Description of the task -
Every line below that includes the word "begin" needs to be copied.

-*-

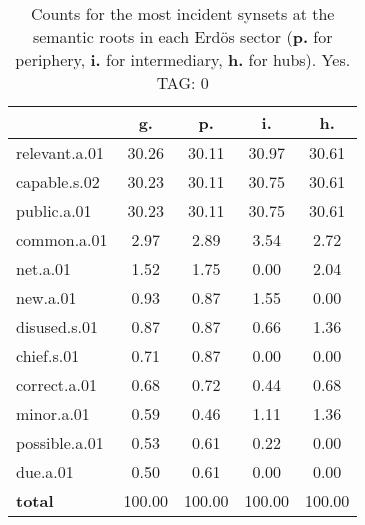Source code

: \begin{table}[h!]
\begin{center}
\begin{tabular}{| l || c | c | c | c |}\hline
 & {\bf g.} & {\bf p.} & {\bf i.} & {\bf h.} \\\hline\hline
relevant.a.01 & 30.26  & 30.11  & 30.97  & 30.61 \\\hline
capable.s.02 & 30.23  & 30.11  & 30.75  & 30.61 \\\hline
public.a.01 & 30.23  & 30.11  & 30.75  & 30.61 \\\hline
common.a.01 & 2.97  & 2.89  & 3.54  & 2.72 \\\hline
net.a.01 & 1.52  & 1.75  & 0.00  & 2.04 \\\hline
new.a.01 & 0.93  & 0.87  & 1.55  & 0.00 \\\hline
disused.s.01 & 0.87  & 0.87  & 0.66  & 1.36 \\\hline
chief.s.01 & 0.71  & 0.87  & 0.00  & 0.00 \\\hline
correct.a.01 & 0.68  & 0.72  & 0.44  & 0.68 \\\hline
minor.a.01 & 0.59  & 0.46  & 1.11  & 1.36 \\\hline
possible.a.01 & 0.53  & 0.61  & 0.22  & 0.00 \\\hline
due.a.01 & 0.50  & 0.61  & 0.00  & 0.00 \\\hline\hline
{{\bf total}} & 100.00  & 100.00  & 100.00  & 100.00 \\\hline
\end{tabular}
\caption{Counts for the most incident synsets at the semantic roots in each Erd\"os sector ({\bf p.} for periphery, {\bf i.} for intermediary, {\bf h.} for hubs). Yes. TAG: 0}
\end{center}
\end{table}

-*-

Written solution -
: \begin{table}[h!]
\begin{center}
\begin{tabular}{| l || c | c | c | c |}\hline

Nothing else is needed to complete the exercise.